Exercise description: Whenever the string "nums" turns up in a line below, that line should be copied.

*** Records for this exercise Section Begins ***

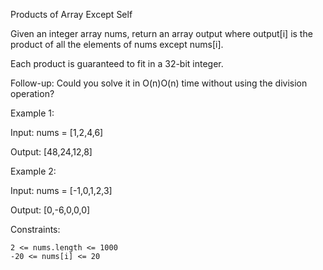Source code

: Products of Array Except Self

Given an integer array nums, return an array output where output[i] is the product of all the elements of nums except nums[i].

Each product is guaranteed to fit in a 32-bit integer.

Follow-up: Could you solve it in O(n)O(n) time without using the division operation?

Example 1:

Input: nums = [1,2,4,6]

Output: [48,24,12,8]

Example 2:

Input: nums = [-1,0,1,2,3]

Output: [0,-6,0,0,0]

Constraints:

    2 <= nums.length <= 1000
    -20 <= nums[i] <= 20

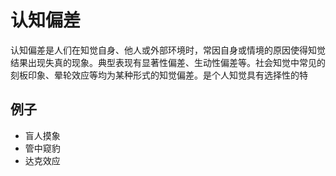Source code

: # 认知偏差

认知偏差是人们在知觉自身、他人或外部环境时，常因自身或情境的原因使得知觉结果出现失真的现象。典型表现有显著性偏差、生动性偏差等。社会知觉中常见的刻板印象、晕轮效应等均为某种形式的知觉偏差。是个人知觉具有选择性的特

## 例子

* 盲人摸象
* 管中窥豹
* 达克效应
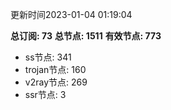 更新时间2023-01-04 01:19:04

**总订阅: 73**
**总节点: 1511**
**有效节点: 773**
- ss节点: 341
- trojan节点: 160
- v2ray节点: 269
- ssr节点: 3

*** Records for this exercise Section Ends ***

Final answer:
Given an integer array nums, return an array output where output[i] is the product of all the elements of nums except nums[i].
Input: nums = [1,2,4,6]
Input: nums = [-1,0,1,2,3]
    2 <= nums.length <= 1000
    -20 <= nums[i] <= 20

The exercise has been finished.